━━━━━ TASK INPUTS ━━━━━

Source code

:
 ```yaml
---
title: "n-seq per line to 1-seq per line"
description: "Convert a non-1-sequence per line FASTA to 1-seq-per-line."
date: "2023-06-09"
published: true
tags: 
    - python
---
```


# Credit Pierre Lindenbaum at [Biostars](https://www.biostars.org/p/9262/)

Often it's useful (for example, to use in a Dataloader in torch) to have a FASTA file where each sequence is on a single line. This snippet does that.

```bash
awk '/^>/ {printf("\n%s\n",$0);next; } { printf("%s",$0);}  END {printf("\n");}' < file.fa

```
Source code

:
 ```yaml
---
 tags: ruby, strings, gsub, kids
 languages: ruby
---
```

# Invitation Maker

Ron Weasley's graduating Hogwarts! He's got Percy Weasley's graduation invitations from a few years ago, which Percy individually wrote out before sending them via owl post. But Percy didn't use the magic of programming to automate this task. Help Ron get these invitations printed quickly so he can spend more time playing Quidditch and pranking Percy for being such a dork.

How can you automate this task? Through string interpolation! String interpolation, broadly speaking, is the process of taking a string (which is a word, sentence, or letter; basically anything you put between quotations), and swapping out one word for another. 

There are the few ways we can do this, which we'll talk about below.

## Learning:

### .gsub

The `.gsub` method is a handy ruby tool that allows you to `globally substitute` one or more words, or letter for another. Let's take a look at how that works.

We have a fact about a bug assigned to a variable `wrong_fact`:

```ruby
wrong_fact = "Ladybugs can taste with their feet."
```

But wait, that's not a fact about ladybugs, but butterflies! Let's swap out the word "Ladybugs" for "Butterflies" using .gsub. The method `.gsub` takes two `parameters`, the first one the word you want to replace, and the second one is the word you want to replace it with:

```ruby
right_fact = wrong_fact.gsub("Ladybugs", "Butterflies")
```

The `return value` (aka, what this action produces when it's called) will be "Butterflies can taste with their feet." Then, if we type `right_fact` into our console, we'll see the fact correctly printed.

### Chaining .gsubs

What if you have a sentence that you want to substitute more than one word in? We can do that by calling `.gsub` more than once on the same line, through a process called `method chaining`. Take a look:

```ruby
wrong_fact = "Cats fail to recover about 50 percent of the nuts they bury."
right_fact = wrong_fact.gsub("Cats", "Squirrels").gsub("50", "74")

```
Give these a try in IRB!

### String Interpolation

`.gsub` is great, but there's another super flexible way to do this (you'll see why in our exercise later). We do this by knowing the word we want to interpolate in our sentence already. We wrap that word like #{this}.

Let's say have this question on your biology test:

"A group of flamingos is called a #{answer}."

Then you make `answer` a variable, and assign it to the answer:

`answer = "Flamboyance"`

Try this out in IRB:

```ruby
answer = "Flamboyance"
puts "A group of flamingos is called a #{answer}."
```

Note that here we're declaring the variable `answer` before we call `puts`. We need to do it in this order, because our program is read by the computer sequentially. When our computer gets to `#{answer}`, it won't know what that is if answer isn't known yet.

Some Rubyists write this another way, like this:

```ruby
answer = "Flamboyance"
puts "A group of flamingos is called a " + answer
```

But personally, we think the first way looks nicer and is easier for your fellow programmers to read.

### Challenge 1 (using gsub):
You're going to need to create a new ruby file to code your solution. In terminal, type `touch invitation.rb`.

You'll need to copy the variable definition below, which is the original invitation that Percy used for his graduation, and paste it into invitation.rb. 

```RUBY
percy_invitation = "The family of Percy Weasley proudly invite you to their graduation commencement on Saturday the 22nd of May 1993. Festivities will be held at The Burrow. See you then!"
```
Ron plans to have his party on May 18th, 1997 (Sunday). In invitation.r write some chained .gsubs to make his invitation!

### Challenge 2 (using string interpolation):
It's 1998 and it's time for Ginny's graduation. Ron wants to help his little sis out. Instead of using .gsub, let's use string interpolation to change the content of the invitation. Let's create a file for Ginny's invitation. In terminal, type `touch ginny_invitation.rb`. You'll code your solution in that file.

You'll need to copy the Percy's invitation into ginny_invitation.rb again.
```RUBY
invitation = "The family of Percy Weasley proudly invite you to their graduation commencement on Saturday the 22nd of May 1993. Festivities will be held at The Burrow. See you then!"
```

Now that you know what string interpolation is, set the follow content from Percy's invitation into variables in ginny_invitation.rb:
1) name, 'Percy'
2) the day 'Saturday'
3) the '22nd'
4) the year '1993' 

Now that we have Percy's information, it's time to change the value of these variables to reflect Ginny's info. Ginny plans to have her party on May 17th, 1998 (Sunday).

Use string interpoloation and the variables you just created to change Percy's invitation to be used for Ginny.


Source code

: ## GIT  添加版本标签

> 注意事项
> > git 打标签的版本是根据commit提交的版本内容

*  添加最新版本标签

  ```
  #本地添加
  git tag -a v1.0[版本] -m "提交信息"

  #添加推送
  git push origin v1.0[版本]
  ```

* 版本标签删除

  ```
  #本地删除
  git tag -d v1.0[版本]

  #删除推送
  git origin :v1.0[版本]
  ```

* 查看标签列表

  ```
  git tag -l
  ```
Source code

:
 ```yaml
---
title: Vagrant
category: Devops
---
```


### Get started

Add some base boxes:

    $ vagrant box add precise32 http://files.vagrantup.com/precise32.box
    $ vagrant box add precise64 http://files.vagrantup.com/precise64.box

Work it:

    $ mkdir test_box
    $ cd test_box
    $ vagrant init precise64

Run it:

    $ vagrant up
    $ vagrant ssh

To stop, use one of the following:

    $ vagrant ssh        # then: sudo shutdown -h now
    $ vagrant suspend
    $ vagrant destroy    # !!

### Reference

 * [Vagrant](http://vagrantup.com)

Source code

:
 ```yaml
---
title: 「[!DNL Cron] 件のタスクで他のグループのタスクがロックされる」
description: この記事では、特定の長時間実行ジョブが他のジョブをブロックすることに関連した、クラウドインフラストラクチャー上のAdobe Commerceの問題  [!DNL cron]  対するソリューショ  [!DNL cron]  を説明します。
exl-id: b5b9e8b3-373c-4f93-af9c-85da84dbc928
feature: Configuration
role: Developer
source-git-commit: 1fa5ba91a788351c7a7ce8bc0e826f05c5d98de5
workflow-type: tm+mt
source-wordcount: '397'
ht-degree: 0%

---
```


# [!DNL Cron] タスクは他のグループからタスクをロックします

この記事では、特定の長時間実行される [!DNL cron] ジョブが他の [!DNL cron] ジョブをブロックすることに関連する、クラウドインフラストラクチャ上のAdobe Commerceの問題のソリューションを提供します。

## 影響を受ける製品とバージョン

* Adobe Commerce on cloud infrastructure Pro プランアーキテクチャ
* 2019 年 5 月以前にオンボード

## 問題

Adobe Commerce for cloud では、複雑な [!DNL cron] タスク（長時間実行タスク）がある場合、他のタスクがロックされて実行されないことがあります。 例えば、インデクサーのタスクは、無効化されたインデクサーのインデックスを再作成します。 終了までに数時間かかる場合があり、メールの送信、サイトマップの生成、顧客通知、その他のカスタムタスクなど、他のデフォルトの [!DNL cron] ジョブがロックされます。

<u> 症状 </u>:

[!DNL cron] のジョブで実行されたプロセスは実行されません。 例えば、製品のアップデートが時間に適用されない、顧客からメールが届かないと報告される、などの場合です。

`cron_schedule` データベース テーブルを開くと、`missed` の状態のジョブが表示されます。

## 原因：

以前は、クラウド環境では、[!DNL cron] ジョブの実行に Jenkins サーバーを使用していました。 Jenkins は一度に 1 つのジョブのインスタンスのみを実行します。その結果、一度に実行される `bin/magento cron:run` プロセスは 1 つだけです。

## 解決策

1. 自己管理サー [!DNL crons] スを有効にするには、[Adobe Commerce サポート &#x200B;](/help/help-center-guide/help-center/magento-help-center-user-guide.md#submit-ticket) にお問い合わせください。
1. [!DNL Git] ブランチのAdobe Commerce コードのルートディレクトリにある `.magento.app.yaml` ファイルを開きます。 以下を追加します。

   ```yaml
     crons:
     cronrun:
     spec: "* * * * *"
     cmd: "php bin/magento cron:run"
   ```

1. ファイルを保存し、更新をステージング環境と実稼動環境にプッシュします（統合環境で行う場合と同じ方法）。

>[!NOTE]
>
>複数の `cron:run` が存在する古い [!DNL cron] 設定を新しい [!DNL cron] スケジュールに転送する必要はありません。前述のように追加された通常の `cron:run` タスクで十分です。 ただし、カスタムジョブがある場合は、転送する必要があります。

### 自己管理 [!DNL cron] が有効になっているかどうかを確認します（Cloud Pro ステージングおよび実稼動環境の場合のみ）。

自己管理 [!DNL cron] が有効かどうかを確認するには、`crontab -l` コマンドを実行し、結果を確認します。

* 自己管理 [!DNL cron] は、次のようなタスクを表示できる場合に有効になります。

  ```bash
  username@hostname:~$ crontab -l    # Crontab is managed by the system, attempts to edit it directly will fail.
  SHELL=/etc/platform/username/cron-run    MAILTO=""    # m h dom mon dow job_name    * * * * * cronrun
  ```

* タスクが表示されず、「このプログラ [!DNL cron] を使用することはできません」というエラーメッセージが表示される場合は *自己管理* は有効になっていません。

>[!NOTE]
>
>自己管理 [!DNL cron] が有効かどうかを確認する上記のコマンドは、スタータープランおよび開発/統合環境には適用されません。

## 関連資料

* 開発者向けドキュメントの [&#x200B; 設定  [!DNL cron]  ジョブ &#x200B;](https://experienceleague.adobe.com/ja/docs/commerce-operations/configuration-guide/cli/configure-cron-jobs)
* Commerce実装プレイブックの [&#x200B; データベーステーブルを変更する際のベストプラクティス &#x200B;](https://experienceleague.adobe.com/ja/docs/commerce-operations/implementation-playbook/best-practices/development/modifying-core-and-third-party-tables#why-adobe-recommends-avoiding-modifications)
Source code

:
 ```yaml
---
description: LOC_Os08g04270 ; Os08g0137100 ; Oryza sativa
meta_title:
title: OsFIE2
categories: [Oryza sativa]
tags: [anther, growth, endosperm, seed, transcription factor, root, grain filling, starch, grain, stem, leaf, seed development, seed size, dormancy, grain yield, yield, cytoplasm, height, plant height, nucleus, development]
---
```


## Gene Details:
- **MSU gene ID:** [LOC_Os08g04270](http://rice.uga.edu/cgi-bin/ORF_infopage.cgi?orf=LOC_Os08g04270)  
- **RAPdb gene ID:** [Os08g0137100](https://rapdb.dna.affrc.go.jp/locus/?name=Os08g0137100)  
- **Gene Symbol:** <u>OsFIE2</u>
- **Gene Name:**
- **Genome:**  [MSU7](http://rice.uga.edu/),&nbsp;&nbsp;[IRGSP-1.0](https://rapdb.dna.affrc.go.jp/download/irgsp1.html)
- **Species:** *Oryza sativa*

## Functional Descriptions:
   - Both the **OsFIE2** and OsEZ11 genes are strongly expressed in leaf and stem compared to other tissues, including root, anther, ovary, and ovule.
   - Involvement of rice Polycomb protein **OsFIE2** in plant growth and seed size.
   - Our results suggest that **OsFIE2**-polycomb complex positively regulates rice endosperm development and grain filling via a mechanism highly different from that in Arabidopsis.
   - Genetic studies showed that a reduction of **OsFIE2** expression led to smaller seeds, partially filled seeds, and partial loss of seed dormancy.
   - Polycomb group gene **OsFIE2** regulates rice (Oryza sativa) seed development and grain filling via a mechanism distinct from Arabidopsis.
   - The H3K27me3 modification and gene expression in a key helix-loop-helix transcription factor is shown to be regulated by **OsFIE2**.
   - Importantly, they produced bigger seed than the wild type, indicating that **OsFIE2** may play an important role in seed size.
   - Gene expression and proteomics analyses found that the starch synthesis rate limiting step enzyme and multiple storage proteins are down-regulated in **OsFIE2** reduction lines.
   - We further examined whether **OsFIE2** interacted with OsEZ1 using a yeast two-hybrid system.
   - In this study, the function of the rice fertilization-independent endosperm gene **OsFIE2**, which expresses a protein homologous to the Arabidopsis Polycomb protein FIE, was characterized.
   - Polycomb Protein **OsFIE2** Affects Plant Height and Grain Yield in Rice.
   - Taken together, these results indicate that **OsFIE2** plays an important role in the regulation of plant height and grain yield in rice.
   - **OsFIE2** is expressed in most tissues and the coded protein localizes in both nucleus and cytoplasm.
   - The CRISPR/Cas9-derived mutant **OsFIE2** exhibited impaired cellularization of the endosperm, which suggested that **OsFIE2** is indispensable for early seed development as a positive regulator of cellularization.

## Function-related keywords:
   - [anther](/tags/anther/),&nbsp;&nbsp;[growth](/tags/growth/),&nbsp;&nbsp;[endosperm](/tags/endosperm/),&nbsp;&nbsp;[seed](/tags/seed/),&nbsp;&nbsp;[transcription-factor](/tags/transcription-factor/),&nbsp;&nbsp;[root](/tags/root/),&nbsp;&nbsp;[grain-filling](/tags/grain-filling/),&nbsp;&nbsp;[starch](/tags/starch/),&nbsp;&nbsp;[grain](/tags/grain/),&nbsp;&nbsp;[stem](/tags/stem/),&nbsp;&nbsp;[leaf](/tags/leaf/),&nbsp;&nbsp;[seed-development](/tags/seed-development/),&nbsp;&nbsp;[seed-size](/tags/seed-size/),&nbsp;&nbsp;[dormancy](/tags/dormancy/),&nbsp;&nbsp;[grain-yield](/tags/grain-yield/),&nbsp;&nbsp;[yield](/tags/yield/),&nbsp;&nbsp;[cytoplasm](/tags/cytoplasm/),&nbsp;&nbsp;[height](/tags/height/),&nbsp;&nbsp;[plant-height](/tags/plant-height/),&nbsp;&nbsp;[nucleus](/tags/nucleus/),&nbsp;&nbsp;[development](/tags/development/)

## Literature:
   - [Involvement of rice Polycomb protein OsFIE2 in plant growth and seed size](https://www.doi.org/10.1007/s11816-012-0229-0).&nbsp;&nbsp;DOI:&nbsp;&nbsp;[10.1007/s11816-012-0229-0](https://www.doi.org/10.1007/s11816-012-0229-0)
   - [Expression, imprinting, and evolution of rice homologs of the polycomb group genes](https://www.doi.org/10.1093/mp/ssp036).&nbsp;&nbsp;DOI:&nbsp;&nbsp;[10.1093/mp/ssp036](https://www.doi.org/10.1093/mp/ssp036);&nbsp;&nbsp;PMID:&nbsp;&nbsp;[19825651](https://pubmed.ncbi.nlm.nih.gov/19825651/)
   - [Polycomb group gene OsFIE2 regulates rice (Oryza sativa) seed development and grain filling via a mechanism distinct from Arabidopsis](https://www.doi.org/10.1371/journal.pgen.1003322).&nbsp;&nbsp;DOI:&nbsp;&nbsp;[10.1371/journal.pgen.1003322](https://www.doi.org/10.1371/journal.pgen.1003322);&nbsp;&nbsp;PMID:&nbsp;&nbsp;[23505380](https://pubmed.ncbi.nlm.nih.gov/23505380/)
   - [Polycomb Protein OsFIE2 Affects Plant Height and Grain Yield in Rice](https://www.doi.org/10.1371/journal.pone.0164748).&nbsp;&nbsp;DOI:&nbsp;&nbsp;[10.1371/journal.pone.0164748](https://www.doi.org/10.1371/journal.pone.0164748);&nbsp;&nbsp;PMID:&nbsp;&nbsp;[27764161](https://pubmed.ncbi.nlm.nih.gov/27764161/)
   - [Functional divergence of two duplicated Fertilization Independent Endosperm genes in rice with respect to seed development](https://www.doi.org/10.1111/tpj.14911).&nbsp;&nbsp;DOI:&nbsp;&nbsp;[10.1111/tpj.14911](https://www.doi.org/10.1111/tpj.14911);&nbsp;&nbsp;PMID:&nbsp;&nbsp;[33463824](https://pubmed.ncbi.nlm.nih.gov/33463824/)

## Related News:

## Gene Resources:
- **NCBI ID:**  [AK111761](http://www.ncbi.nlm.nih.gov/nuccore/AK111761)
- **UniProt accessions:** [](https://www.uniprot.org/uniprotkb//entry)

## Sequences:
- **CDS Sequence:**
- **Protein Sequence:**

━━━━━

▸ **THE PROBLEM**
State, as a bare number, how many lines of the listing hold the word "crontab".

▸ **TASK SOLUTION**
2